Lift 2.2 may have just been released, but David Pollack is
already thinking ahead to the next release, and has decided that
it’s time for the framework to move outside of Scala, after realising that
“it’ll be 10+ years before the mainstream corporate developers (and
they are the ones with money) adopt Scala.” Work is currently
underway to make Lift work with JRuby. Pollack makes it clear that
the move does not signal Lift abandoning Scala: “the core parts of
Lift will always be written in Scala.” After JRuby support is
added, Pollack intends to look at what languages Lift can support
next: “Maybe it’ll be mainstream Java (if we can solve API issues
like pattern matching in Ruby, maybe a better answer will come
along for Java). Maybe it’ll be Clojure.” Watch this space!

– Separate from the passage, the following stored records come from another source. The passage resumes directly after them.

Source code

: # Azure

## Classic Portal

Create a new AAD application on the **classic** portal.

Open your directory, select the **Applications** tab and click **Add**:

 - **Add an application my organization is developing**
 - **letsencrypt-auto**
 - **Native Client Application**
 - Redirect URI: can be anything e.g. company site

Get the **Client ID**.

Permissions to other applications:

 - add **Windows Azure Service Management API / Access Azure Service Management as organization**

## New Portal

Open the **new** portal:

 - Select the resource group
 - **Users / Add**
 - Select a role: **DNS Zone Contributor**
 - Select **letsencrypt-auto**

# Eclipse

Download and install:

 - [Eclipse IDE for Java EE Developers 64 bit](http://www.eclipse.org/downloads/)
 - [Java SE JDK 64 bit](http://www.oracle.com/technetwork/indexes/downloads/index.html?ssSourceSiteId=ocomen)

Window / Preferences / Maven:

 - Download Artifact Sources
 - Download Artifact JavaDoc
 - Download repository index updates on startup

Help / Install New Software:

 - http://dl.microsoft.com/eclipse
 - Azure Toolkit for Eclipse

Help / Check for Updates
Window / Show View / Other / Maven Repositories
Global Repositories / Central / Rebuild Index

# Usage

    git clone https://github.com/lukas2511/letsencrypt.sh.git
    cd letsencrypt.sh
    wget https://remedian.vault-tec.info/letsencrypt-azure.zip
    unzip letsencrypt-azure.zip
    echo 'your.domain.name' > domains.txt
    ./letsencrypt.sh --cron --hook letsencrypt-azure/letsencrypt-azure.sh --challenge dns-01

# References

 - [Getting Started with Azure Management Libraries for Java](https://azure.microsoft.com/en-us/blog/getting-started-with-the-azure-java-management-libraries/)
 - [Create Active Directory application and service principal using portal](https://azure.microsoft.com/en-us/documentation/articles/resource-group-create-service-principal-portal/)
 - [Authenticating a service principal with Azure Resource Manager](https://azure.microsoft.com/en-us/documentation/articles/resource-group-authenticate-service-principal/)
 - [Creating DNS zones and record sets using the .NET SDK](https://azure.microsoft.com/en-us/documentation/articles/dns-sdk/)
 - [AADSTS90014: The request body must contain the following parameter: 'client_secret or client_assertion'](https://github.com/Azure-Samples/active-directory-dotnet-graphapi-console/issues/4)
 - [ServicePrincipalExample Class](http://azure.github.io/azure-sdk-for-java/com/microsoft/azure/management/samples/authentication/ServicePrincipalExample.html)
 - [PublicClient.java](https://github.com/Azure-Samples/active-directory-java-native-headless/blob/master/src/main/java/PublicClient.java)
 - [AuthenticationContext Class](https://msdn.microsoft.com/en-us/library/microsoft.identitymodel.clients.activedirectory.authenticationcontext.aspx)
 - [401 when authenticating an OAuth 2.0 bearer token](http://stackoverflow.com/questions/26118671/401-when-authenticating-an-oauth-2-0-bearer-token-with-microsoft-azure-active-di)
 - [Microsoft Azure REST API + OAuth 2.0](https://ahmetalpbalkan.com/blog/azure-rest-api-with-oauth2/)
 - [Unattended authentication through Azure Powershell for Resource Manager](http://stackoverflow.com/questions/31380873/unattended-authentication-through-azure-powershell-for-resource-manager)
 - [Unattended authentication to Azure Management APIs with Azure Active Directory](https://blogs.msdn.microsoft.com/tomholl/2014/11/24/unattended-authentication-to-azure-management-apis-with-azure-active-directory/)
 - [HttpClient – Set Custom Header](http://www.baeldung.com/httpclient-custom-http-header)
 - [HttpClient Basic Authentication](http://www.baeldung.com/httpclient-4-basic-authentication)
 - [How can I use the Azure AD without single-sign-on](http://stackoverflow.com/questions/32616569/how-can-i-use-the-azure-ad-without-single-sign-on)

OSGI Draft 3 Spec Released

The latest draft of the OSGi spec – OSGi 4.3 Draft 3 – is now available. This spec
contains the final RFCs for the changes to the Core 4.3
specifications, and some draft RFCs for the releases of the
Enterprise, Residential and Compendium specifications.

First GA Release in Spring Web Services 2.0
Cycle

The first GA release in the Spring Web Services 2.0 release
cycle is out now! Spring Web Services 2.0.0 adds support for
Spring 3.0 and Java 5+. Arbitrary parameter types can now be used
in @Endpoint methods and Spring Web Services 2.0.0 features a new
integration test module, ‘spring-ws-test.’ This module contains
functionality to test both clients and servers.

Final Milestone for RichFaces 4.0

The RichFaces team have moved one step closer to 4.0 with the
release of RichFaces 4.0.0 M5. This release features new
components, including fileUpload, panelMenu and toolbar. New
features have been added to existing components, such as calendar
and tree. The functionality of the CDK has also been improved and
the RichFaces Showcase demo has also been updated with new
components. The next release will be 4.0.0.CR,1 scheduled for
release in early February.

Sneak Peek at JRuby 1.6.0

The first RC of JRuby 1.6.0 has been announced.
This release updates JRuby’s compatibility with Ruby 1.9.2 and
makes Windows a primary supported platform by adding it as a
continuous integration platform. It also includes RubyGems 1.4.2
and previews RubyGems Maven support.

Maven Central Gets Guice!

After over a year’s worth of work, Guice 3.0 RC2 is now in Maven Central. Guice
3.0 RC2 consists of Guice itself, alongside the standard Guice
extensions available in Maven Central.